Set down exactly the lines below, from the one containing "# Add changes related to logout feature" through the final line, and include no others.

·····

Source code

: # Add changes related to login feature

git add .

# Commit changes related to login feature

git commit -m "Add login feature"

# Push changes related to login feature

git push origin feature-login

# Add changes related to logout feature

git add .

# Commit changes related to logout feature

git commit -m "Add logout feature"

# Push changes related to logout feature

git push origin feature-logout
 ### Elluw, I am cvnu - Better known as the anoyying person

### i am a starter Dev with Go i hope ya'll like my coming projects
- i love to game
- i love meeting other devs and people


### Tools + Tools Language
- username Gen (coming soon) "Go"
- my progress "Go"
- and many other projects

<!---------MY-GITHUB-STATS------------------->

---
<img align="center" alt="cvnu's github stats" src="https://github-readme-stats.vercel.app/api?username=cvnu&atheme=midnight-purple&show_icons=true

·····

OUTPUT OF THE TASK.
# Add changes related to logout feature

git add .

# Commit changes related to logout feature

git commit -m "Add logout feature"

# Push changes related to logout feature

git push origin feature-logout
 ### Elluw, I am cvnu - Better known as the anoyying person

### i am a starter Dev with Go i hope ya'll like my coming projects
- i love to game
- i love meeting other devs and people


### Tools + Tools Language
- username Gen (coming soon) "Go"
- my progress "Go"
- and many other projects

<!---------MY-GITHUB-STATS------------------->

---
<img align="center" alt="cvnu's github stats" src="https://github-readme-stats.vercel.app/api?username=cvnu&atheme=midnight-purple&show_icons=true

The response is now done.